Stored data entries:
***

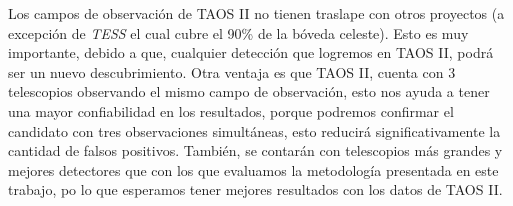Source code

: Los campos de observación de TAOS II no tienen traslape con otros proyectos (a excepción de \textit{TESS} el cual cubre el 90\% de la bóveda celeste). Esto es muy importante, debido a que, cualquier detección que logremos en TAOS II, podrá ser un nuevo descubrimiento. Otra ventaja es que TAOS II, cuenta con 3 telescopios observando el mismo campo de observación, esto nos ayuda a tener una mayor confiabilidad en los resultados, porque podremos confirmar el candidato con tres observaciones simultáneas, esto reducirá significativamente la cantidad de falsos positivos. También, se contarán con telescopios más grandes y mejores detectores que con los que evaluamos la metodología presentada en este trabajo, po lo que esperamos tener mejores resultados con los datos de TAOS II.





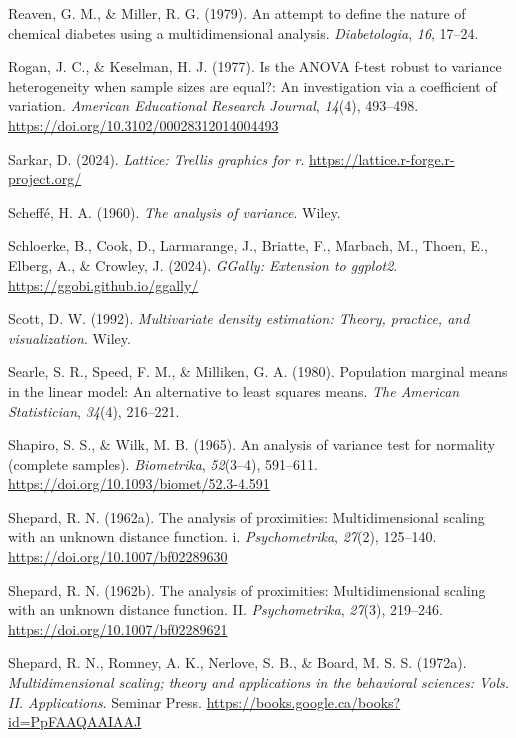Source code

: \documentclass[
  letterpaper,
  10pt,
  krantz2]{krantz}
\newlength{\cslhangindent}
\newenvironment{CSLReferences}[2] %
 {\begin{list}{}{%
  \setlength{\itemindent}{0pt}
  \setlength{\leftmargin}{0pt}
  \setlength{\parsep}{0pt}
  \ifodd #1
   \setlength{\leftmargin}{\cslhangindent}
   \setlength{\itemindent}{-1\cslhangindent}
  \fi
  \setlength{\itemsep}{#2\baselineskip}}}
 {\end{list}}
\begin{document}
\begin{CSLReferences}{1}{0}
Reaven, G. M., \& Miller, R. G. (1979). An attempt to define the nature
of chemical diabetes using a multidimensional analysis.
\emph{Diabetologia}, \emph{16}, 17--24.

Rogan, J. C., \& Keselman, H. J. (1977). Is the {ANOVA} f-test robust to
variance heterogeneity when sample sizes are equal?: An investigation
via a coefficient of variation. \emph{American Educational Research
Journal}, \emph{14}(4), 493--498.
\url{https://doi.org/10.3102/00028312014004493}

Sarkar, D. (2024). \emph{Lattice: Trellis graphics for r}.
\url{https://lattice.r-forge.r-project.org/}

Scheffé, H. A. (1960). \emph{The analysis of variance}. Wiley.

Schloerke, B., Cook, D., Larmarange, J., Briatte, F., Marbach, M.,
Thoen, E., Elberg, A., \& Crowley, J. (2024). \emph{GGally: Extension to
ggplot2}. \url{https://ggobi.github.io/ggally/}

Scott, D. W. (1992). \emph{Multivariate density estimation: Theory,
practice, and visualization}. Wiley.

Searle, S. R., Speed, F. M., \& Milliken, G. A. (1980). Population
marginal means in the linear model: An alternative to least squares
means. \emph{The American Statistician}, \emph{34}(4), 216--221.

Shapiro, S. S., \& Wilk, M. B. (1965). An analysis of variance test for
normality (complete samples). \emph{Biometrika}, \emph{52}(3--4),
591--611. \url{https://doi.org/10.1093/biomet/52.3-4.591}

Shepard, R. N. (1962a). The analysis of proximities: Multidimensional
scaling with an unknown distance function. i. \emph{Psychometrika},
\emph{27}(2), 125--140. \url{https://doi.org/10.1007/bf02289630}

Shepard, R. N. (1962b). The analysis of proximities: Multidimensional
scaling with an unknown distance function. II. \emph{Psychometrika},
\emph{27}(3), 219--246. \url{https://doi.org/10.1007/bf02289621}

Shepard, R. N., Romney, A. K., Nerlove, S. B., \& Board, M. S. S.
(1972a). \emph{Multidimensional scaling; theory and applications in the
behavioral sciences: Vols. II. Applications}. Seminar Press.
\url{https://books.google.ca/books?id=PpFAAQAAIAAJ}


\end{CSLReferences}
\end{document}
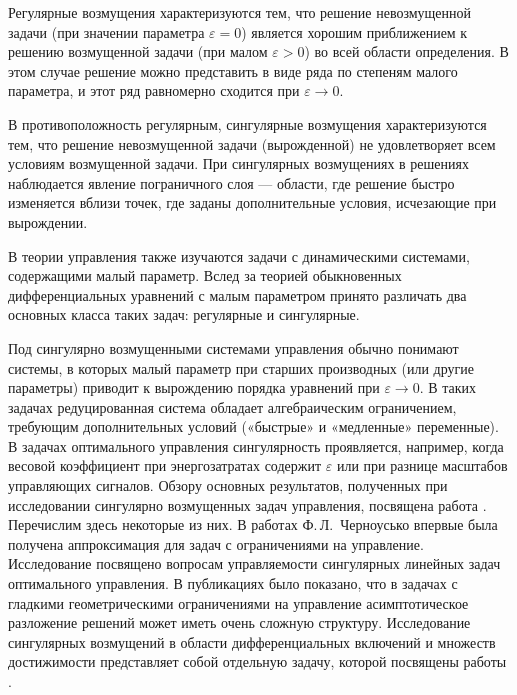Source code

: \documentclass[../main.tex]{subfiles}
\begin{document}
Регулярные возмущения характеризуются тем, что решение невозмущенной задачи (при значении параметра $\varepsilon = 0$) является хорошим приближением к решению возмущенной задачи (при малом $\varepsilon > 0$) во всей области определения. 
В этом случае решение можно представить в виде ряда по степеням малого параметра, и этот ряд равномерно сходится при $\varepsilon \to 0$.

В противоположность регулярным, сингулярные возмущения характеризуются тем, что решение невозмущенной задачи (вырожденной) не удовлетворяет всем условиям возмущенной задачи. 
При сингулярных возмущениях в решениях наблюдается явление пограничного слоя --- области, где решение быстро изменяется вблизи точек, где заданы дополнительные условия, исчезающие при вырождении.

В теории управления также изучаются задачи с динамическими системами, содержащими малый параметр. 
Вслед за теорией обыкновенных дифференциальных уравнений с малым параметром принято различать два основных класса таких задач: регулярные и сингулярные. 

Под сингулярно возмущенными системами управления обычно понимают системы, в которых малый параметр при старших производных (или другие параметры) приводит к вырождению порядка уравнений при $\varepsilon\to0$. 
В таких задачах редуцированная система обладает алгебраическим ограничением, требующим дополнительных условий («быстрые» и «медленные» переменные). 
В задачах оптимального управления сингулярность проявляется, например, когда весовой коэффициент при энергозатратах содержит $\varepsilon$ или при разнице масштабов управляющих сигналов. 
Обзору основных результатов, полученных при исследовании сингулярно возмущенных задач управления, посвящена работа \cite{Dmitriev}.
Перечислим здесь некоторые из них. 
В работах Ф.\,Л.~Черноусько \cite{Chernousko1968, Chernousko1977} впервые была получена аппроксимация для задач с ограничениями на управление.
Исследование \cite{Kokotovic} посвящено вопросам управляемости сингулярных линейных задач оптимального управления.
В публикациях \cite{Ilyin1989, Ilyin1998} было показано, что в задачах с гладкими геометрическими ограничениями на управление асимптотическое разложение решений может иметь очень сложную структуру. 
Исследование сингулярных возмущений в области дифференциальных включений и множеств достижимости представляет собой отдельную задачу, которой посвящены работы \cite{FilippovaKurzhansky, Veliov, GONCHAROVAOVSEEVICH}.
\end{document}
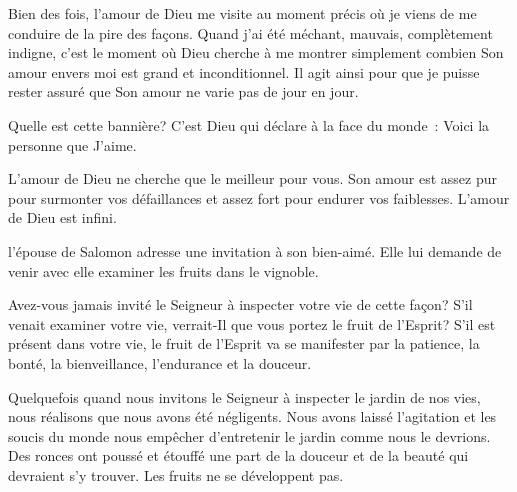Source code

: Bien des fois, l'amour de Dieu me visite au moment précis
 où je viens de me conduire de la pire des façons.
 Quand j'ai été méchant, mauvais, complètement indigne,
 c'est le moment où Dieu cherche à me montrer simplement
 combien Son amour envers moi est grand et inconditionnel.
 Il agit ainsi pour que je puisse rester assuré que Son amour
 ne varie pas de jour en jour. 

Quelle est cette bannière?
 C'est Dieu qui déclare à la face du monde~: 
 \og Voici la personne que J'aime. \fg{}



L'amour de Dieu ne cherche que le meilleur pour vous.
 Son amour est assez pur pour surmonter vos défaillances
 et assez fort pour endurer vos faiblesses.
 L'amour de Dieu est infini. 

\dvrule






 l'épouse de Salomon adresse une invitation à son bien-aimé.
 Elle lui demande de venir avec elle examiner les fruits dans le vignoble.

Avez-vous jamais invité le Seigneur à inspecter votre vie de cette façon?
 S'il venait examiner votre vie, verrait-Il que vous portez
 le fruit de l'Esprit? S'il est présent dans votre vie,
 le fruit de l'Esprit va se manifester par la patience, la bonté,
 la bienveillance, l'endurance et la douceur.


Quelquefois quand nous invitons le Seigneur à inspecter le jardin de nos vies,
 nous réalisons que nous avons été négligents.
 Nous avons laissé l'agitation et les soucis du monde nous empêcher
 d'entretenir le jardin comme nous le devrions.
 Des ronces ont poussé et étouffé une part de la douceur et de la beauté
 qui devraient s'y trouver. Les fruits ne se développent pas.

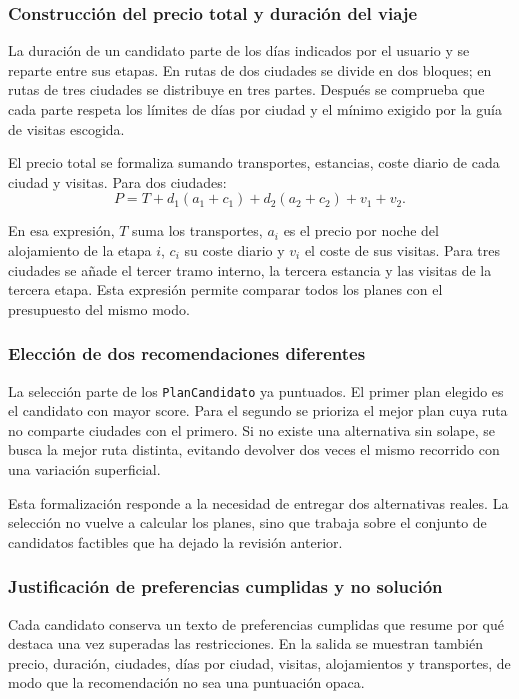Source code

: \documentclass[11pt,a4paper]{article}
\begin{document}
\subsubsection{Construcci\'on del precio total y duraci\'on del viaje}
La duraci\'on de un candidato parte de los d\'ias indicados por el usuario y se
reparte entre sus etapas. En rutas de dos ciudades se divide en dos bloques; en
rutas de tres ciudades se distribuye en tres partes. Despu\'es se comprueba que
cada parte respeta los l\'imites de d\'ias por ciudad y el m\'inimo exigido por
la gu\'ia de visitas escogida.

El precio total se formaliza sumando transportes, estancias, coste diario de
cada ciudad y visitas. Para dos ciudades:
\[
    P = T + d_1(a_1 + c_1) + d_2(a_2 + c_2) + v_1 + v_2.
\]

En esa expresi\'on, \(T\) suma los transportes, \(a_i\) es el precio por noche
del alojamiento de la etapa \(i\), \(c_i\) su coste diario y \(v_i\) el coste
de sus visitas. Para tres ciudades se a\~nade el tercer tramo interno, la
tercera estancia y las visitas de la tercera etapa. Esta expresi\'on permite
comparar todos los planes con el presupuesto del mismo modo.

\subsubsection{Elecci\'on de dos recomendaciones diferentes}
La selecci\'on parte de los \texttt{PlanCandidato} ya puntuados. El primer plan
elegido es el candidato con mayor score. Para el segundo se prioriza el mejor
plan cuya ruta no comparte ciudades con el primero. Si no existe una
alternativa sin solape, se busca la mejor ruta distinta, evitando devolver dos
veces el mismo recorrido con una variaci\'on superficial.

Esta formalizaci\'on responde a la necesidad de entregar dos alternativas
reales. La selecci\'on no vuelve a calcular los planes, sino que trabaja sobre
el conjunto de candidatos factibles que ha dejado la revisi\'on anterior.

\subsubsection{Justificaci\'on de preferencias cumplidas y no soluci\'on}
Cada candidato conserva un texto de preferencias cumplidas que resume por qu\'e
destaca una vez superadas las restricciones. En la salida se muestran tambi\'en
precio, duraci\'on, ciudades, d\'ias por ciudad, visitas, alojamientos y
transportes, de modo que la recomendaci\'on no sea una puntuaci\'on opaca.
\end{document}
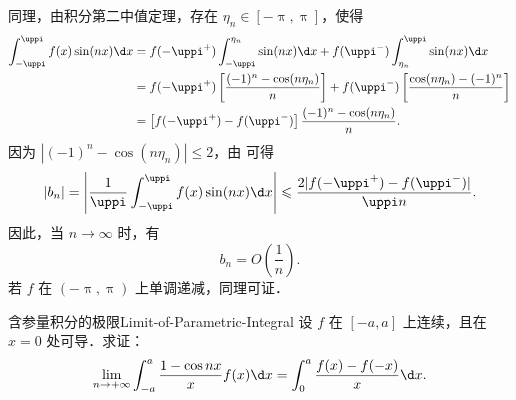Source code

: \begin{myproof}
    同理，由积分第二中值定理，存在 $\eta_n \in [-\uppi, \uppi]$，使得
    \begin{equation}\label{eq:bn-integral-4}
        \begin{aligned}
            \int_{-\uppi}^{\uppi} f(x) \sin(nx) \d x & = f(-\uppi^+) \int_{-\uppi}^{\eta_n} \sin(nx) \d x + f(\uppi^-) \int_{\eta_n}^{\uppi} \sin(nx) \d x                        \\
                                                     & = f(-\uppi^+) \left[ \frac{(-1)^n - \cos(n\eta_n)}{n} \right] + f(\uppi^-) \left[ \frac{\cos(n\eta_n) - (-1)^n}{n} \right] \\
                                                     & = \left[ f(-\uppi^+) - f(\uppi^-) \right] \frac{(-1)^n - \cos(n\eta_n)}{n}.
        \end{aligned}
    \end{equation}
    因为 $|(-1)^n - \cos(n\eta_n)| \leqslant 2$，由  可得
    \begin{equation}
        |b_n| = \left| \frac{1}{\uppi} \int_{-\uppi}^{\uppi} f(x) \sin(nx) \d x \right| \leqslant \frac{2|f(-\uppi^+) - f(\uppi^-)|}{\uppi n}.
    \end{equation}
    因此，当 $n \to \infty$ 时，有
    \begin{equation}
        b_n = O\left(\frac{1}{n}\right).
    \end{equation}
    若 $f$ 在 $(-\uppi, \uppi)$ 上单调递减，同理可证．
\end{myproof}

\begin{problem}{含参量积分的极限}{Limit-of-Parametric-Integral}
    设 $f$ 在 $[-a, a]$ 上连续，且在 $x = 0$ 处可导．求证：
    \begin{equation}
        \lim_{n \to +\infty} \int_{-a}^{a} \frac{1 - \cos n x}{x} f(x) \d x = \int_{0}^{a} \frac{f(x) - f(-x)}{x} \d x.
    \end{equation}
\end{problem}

***

What is needed: Print exactly the lines above from the one with "et assez fort pour endurer vos faiblesses." to the one with "la bienveillance, l'endurance et la douceur.", including both.

Task response:
 et assez fort pour endurer vos faiblesses.
 L'amour de Dieu est infini. 

\dvrule






 l'épouse de Salomon adresse une invitation à son bien-aimé.
 Elle lui demande de venir avec elle examiner les fruits dans le vignoble.

Avez-vous jamais invité le Seigneur à inspecter votre vie de cette façon?
 S'il venait examiner votre vie, verrait-Il que vous portez
 le fruit de l'Esprit? S'il est présent dans votre vie,
 le fruit de l'Esprit va se manifester par la patience, la bonté,
 la bienveillance, l'endurance et la douceur.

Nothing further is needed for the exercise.